ADNAN OKTAR: Ben burada, İsrail heyeti geldiğinde, Sanhedrin heyetine de söyledim, ödemeleri gereken miktara kadar konuştuk. Bankaya yatırın dedim. Aile sayısını söyledik, her bir kişiye 100 bin lira ödeyin dedik. Bankaya da yatırın ve özür dileyin dedim. Özür dilemek güzelliktir, hoşluktur. Gurur kırıcı bir şey değil. Onur kırıcı bir şey değil. Makul gördüler, yani o zaman makul görmüşlerdi. Allahualem şu an gelen haberde doğru olabilir. Çünkü bunun kararını daha önce kendi aramızda neticelendirmiştik. Onu söylemiştim ben zaten.
DİDEM ÜRER: Evet Hocam. “Çok kısa zaman içinde özür dileyecekler” demiştiniz.

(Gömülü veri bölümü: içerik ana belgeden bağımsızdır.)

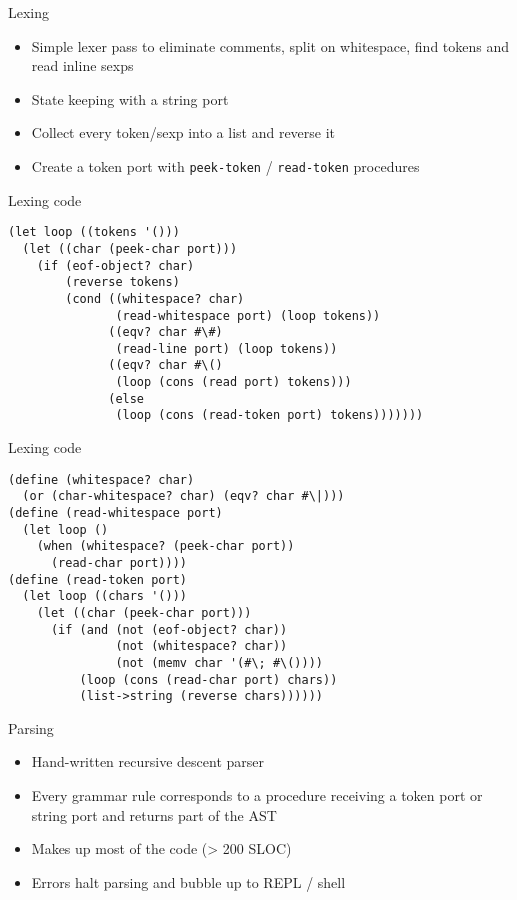 \documentclass[presentation]{beamer}
\begin{document}
\begin{frame}[fragile,label=sec-3-8]{Lexing}
 \begin{itemize}
\item Simple lexer pass to eliminate comments, split on whitespace, find
tokens and read inline sexps
\item State keeping with a string port
\item Collect every token/sexp into a list and reverse it
\item Create a token port with \texttt{peek-token} / \texttt{read-token} procedures
\end{itemize}
\end{frame}

\begin{frame}[fragile,label=sec-3-9]{Lexing code}
 \begin{verbatim}
(let loop ((tokens '()))
  (let ((char (peek-char port)))
    (if (eof-object? char)
        (reverse tokens)
        (cond ((whitespace? char)
               (read-whitespace port) (loop tokens))
              ((eqv? char #\#)
               (read-line port) (loop tokens))
              ((eqv? char #\()
               (loop (cons (read port) tokens)))
              (else
               (loop (cons (read-token port) tokens)))))))
\end{verbatim}
\end{frame}

\begin{frame}[fragile,label=sec-3-10]{Lexing code}
 \begin{verbatim}
(define (whitespace? char)
  (or (char-whitespace? char) (eqv? char #\|)))
(define (read-whitespace port)
  (let loop ()
    (when (whitespace? (peek-char port))
      (read-char port))))
(define (read-token port)
  (let loop ((chars '()))
    (let ((char (peek-char port)))
      (if (and (not (eof-object? char))
               (not (whitespace? char))
               (not (memv char '(#\; #\())))
          (loop (cons (read-char port) chars))
          (list->string (reverse chars))))))
\end{verbatim}
\end{frame}

\begin{frame}[label=sec-3-11]{Parsing}
\begin{itemize}
\item Hand-written recursive descent parser
\item Every grammar rule corresponds to a procedure receiving a token port
or string port and returns part of the AST
\item Makes up most of the code (> 200 SLOC)
\item Errors halt parsing and bubble up to REPL / shell
\end{itemize}
\end{frame}
\end{document}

ADNAN OKTAR: “Aslında önümüzdeki günlerde özür dileyecekler, onun haberi geldi” dedim. Bizim bilgimiz dahilinde olan bir şey bu. Detay detay da konuşmuştuk. Neden özür dilemek istemediklerini anlatmışlardı. Ben de özür dilemelerinin neden gerekli olduğunu anlatmıştım. Sonra da makul gördüler. “Nasıl bir formülle yapabiliriz” dediler, nasıl hem İsrail halkını, hem Türk halkını mutlu edecek bir ortalama açıklama nasıl olur diye? İzah ettim, anlattım. Ödemeleri gereken miktar da bu makul dedim, yeterli dedim. Bir bankaya yatırsınlar dedim. Ve bu güzel bir çalışma, güzel bir faaliyet. Daha öncede İsrail’in Filistin’e saldırdığı hengamda aracı olmuştuk. Allah’a şükür ve saldırı durmuştu. Kara harekatı yapacaklardı. Akşam Sanhedrin üyeleri ve mahkeme başkanı geldi. Onlara rica ettik, konuştuk. Ertesi gün onlar İsrail’e gittiler İsrail’e gittikten sonra konuştular. Kara harekatı durduruldu. Vesile oluyoruz, dostlukla, sevgiyle, kardeşlikle. Kardeşlerimiz diyor ki; “herkesten nefret edelim.” Olmaz. Sevgiyle olur.